Extract the run of lines that starts at the top of the records below and ends at the line with "Brief description of", keeping both ends and excluding pictures.

▼

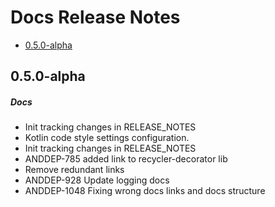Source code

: # Docs Release Notes

- [0.5.0-alpha](#050-alpha)

## 0.5.0-alpha
##### Docs
* Init tracking changes in RELEASE_NOTES
* Kotlin code style settings configuration.
* Init tracking changes in RELEASE_NOTES
* ANDDEP-785 added link to recycler-decorator lib
* Remove redundant links
* ANDDEP-928 Update logging docs
* ANDDEP-1048 Fixing wrong docs links and docs structure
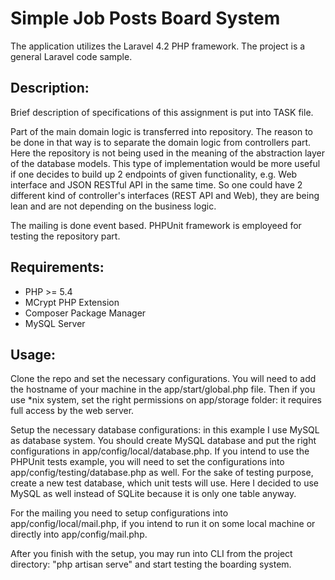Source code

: # Simple Job Posts Board System 
The application utilizes the Laravel 4.2 PHP framework.
The project is a general Laravel code sample. 

## Description:
Brief description of specifications of this assignment is put into TASK file.

Part of the main domain logic is transferred into repository. The reason to be done in that way is to separate the domain logic from controllers part.
Here the repository is not being used in the meaning of the abstraction layer of 
the database models. This type of implementation would be more useful if one decides
to build up 2 endpoints of given functionality, e.g. Web interface and JSON RESTful
API in the same time. So one could have 2 different kind of controller's interfaces (REST API and Web), they are being lean and are not depending on the business logic.

The mailing is done event based. PHPUnit framework is employeed for testing the repository part. 

## Requirements:
+ PHP >= 5.4
+ MCrypt PHP Extension
+ Composer Package Manager
+ MySQL Server

## Usage:
Clone the repo and set the necessary configurations. 
You will need to add the hostname of your machine in the app/start/global.php file.
Then if you use *nix system, set the right permissions on app/storage folder: it
requires full access by the web server.

Setup the necessary database configurations: in this example I use MySQL as database
system. You should create MySQL database and put the right configurations in 
app/config/local/database.php. If you intend to use the PHPUnit tests example, you will need to set the configurations into app/config/testing/database.php as well. For the sake of testing purpose, create a new test database, which unit tests will use. Here I decided to use MySQL as well instead of SQLite because it is only one table anyway.    

For the mailing you need to setup configurations into app/config/local/mail.php, if
you intend to run it on some local machine or directly into app/config/mail.php.   

After you finish with the setup, you may run into CLI from the project directory:
 "php artisan serve" and start testing the boarding system.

▲

### Written response
Source code

: # Docs Release Notes

- [0.5.0-alpha](#050-alpha)

## 0.5.0-alpha
##### Docs
* Init tracking changes in RELEASE_NOTES
* Kotlin code style settings configuration.
* Init tracking changes in RELEASE_NOTES
* ANDDEP-785 added link to recycler-decorator lib
* Remove redundant links
* ANDDEP-928 Update logging docs
* ANDDEP-1048 Fixing wrong docs links and docs structure
Source code

: # Simple Job Posts Board System 
The application utilizes the Laravel 4.2 PHP framework.
The project is a general Laravel code sample. 

## Description:
Brief description of specifications of this assignment is put into TASK file.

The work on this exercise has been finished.